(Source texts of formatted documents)
**********

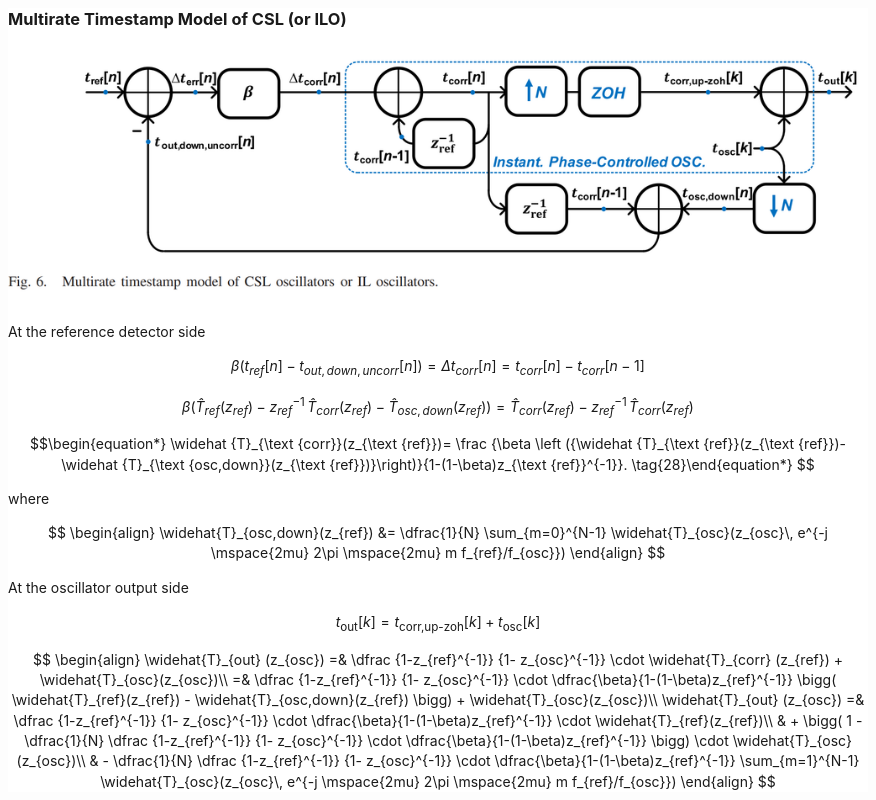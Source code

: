 ### Multirate Timestamp Model of CSL (or ILO)

<img src="/assets/img/2023-01-10-paper-a-charge-sharing-locking-technique-with-a-general-phase-noise-theory/05.png" style="width:100%;height:100%;">

At the reference detector side

$$
\beta(t_{ref}[n] - t_{out,down,uncorr}[n]) = \Delta t_{corr}[n] = t_{corr}[n] - t_{corr}[n-1]
$$

$$
\beta (\widehat{T}_{ref} (z_{ref}) - z_{ref}^{-1} \, \widehat{T}_{corr} (z_{ref}) - \widehat{T}_{osc,down} (z_{ref})) = \widehat{T}_{corr} (z_{ref}) - z_{ref}^{-1} \, \widehat{T}_{corr} (z_{ref})
$$

$$\begin{equation*} \widehat {T}_{\text {corr}}(z_{\text {ref}})= \frac {\beta \left ({\widehat {T}_{\text {ref}}(z_{\text {ref}})-\widehat {T}_{\text {osc,down}}(z_{\text {ref}})}\right)}{1-(1-\beta)z_{\text {ref}}^{-1}}. \tag{28}\end{equation*}
$$

where

$$
\begin{align}
\widehat{T}_{osc,down}(z_{ref}) &= \dfrac{1}{N} \sum_{m=0}^{N-1} \widehat{T}_{osc}(z_{osc}\, e^{-j \mspace{2mu} 2\pi \mspace{2mu} m f_{ref}/f_{osc}})
\end{align}
$$


At the oscillator output side

$$
\begin{equation*} t_{\text {out}}[k] = t_{\text {corr,up-zoh}}[k] + t_{\text {osc}}[k] \tag{29}\end{equation*}
$$

$$
\begin{align}
\widehat{T}_{out} (z_{osc}) =& \dfrac {1-z_{ref}^{-1}} {1- z_{osc}^{-1}} \cdot \widehat{T}_{corr} (z_{ref}) + \widehat{T}_{osc}(z_{osc})\\
=& \dfrac {1-z_{ref}^{-1}} {1- z_{osc}^{-1}} \cdot \dfrac{\beta}{1-(1-\beta)z_{ref}^{-1}} \bigg( \widehat{T}_{ref}(z_{ref}) - \widehat{T}_{osc,down}(z_{ref}) \bigg) + \widehat{T}_{osc}(z_{osc})\\
 \widehat{T}_{out} (z_{osc}) =& \dfrac {1-z_{ref}^{-1}} {1- z_{osc}^{-1}} \cdot \dfrac{\beta}{1-(1-\beta)z_{ref}^{-1}} \cdot \widehat{T}_{ref}(z_{ref})\\
& + \bigg( 1 - \dfrac{1}{N} \dfrac {1-z_{ref}^{-1}} {1- z_{osc}^{-1}} \cdot \dfrac{\beta}{1-(1-\beta)z_{ref}^{-1}} \bigg) \cdot \widehat{T}_{osc} (z_{osc})\\
& - \dfrac{1}{N} \dfrac {1-z_{ref}^{-1}} {1- z_{osc}^{-1}} \cdot \dfrac{\beta}{1-(1-\beta)z_{ref}^{-1}} \sum_{m=1}^{N-1} \widehat{T}_{osc}(z_{osc}\, e^{-j \mspace{2mu} 2\pi \mspace{2mu} m f_{ref}/f_{osc}})
\end{align}
$$


[^7]: The downsampling operation could model the edge removal or frequency division in divider-based Plls, a sub-sampling operation in divider-less PLLs (e.g., ADPLLs or SS-PLLs), and CSL/IL. Intrinsically, there should be no fundamental difference between the divider-based PLLs or divider-less PLLs.
[^9]: The corss products of two $$\widehat{T}_{osc}$$ at different harmonics of $$f_{ref}$$ could be practically neglected as compared to the self-squares.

**********

The entries above need an exact copy without their pictures.

■ Result of the task
Source code

: ### Multirate Timestamp Model of CSL (or ILO)

<img src="/assets/img/2023-01-10-paper-a-charge-sharing-locking-technique-with-a-general-phase-noise-theory/05.png" style="width:100%;height:100%;">

At the reference detector side

$$
\beta(t_{ref}[n] - t_{out,down,uncorr}[n]) = \Delta t_{corr}[n] = t_{corr}[n] - t_{corr}[n-1]
$$

$$
\beta (\widehat{T}_{ref} (z_{ref}) - z_{ref}^{-1} \, \widehat{T}_{corr} (z_{ref}) - \widehat{T}_{osc,down} (z_{ref})) = \widehat{T}_{corr} (z_{ref}) - z_{ref}^{-1} \, \widehat{T}_{corr} (z_{ref})
$$

$$\begin{equation*} \widehat {T}_{\text {corr}}(z_{\text {ref}})= \frac {\beta \left ({\widehat {T}_{\text {ref}}(z_{\text {ref}})-\widehat {T}_{\text {osc,down}}(z_{\text {ref}})}\right)}{1-(1-\beta)z_{\text {ref}}^{-1}}. \tag{28}\end{equation*}
$$

where

$$
\begin{align}
\widehat{T}_{osc,down}(z_{ref}) &= \dfrac{1}{N} \sum_{m=0}^{N-1} \widehat{T}_{osc}(z_{osc}\, e^{-j \mspace{2mu} 2\pi \mspace{2mu} m f_{ref}/f_{osc}})
\end{align}
$$


At the oscillator output side

$$
\begin{equation*} t_{\text {out}}[k] = t_{\text {corr,up-zoh}}[k] + t_{\text {osc}}[k] \tag{29}\end{equation*}
$$

$$
\begin{align}
\widehat{T}_{out} (z_{osc}) =& \dfrac {1-z_{ref}^{-1}} {1- z_{osc}^{-1}} \cdot \widehat{T}_{corr} (z_{ref}) + \widehat{T}_{osc}(z_{osc})\\
=& \dfrac {1-z_{ref}^{-1}} {1- z_{osc}^{-1}} \cdot \dfrac{\beta}{1-(1-\beta)z_{ref}^{-1}} \bigg( \widehat{T}_{ref}(z_{ref}) - \widehat{T}_{osc,down}(z_{ref}) \bigg) + \widehat{T}_{osc}(z_{osc})\\
 \widehat{T}_{out} (z_{osc}) =& \dfrac {1-z_{ref}^{-1}} {1- z_{osc}^{-1}} \cdot \dfrac{\beta}{1-(1-\beta)z_{ref}^{-1}} \cdot \widehat{T}_{ref}(z_{ref})\\
& + \bigg( 1 - \dfrac{1}{N} \dfrac {1-z_{ref}^{-1}} {1- z_{osc}^{-1}} \cdot \dfrac{\beta}{1-(1-\beta)z_{ref}^{-1}} \bigg) \cdot \widehat{T}_{osc} (z_{osc})\\
& - \dfrac{1}{N} \dfrac {1-z_{ref}^{-1}} {1- z_{osc}^{-1}} \cdot \dfrac{\beta}{1-(1-\beta)z_{ref}^{-1}} \sum_{m=1}^{N-1} \widehat{T}_{osc}(z_{osc}\, e^{-j \mspace{2mu} 2\pi \mspace{2mu} m f_{ref}/f_{osc}})
\end{align}
$$


[^7]: The downsampling operation could model the edge removal or frequency division in divider-based Plls, a sub-sampling operation in divider-less PLLs (e.g., ADPLLs or SS-PLLs), and CSL/IL. Intrinsically, there should be no fundamental difference between the divider-based PLLs or divider-less PLLs.
[^9]: The corss products of two $$\widehat{T}_{osc}$$ at different harmonics of $$f_{ref}$$ could be practically neglected as compared to the self-squares.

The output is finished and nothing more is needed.